I did my hives the same as Rae.
The message is getting through, but only slowly.
I am never too sure about a fully open OMF under just a standard brood box - I would prefer a brood with super above - but it has worked for me for years. I am certainly confident with a brood and a super or, in my case, all 14 x 12 broods.
No condensation and no losses down to the OMF - in that any losses were among other hives over-wintered under the same regime and on the same site.
It works. Yes, stores consumption will rise, I will accept that, but it would rise much further with top ventilation as well! Possibly to the extent of approaching the risk of 'isolation starvation' where the cluster cannot move to fresh stores due to very cold temperatures at the time of a required move. It has happened to me.
The idea is not to worry too much about the cold as long as there are plenty of accessible stores and no damp in the hive. Satisfy those two criteria and a colony has the best chance of survival, provided it goes into the winter strong in numbers, healthy, is Q+ (and she is laying worker brood!), has relatively light varroa loading, is neither subjected to extremely high temperatures nor ferocious draughts directly into the hive.
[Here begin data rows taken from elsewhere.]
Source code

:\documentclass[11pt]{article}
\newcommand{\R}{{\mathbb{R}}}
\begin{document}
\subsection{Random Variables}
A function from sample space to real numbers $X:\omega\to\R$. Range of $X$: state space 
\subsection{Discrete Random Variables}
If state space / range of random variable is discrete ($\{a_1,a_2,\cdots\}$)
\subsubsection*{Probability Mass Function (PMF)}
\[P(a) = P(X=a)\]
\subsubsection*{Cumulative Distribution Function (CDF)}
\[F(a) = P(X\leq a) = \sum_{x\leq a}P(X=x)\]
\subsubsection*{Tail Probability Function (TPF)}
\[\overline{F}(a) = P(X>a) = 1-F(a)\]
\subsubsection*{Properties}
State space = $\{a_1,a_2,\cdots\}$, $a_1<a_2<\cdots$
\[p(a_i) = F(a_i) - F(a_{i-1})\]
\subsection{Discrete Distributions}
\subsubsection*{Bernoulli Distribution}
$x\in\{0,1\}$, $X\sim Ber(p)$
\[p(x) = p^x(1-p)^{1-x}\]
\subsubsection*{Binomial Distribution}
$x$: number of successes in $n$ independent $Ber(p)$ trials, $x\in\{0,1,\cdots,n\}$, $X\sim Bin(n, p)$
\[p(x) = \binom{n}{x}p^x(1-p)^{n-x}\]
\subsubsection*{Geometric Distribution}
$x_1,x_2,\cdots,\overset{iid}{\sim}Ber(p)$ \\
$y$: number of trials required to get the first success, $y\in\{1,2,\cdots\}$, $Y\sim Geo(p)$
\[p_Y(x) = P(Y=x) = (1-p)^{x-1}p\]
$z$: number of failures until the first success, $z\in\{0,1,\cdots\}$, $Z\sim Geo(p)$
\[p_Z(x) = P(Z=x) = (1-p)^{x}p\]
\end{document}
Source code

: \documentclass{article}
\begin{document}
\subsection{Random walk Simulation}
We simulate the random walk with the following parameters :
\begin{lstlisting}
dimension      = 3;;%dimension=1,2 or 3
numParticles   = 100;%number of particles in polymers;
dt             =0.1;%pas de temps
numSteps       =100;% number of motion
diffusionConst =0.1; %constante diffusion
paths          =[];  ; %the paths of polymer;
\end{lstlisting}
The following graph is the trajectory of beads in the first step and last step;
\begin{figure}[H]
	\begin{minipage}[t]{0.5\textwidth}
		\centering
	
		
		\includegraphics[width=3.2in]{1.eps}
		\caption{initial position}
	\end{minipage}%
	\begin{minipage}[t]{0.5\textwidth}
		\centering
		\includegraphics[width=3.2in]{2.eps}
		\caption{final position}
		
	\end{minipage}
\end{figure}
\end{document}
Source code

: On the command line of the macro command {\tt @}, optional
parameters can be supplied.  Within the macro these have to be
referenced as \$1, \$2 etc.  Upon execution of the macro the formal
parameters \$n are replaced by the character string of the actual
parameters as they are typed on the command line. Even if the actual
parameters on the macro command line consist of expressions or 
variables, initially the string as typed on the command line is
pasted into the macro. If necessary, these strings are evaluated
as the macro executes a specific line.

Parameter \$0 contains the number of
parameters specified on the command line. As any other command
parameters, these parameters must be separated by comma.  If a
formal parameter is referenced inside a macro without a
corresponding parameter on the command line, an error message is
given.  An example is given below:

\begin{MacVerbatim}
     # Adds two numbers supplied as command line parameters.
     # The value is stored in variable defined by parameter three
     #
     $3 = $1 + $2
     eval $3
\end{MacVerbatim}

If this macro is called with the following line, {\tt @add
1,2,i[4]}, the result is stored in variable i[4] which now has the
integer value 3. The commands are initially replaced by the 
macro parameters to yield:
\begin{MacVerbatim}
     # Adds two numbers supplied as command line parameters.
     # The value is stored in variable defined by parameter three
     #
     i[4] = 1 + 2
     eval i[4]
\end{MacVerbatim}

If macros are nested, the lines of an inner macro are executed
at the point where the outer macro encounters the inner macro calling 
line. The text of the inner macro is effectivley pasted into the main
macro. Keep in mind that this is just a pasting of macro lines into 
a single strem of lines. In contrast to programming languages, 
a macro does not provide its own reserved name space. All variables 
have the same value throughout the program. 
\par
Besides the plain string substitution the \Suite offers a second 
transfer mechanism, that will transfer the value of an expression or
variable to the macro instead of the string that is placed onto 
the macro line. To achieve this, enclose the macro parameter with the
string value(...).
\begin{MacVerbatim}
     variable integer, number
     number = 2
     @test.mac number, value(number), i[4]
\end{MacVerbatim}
Even when Q- (or with a drone layer) a colony can survive the winter as long as remedial action is taken early in the spring. Not a good position if only one colony, I agree, but there is always a glimmer of hope if there are bees in reasonable numbers.
Not too much trouble for each item individually, but all parts should be considered in the best plans. Having said that, there are colonies which survive the winter without even all-round protection. But why take any unecessary risks, especially if one lost colony represents a 50% or 100% winter loss?
Those of us with multiple colonies expect the odd loss and sometimes higher losses occur in, say, one particular apiary or area for unknown reasons at the time. These are unavoidable if, for instance, a new virus is intoduced in some way (I always blame imported queens in these instances - one reason I don't import queens myself!) and are expected from time to time. We just get over it, breed more queens from the remaining resistant stocks to make up the losses, and simply carry on. The bees are the important thing for a beekeeper.
No bees, no longer a beekeeper (until restocked). BTDT, too!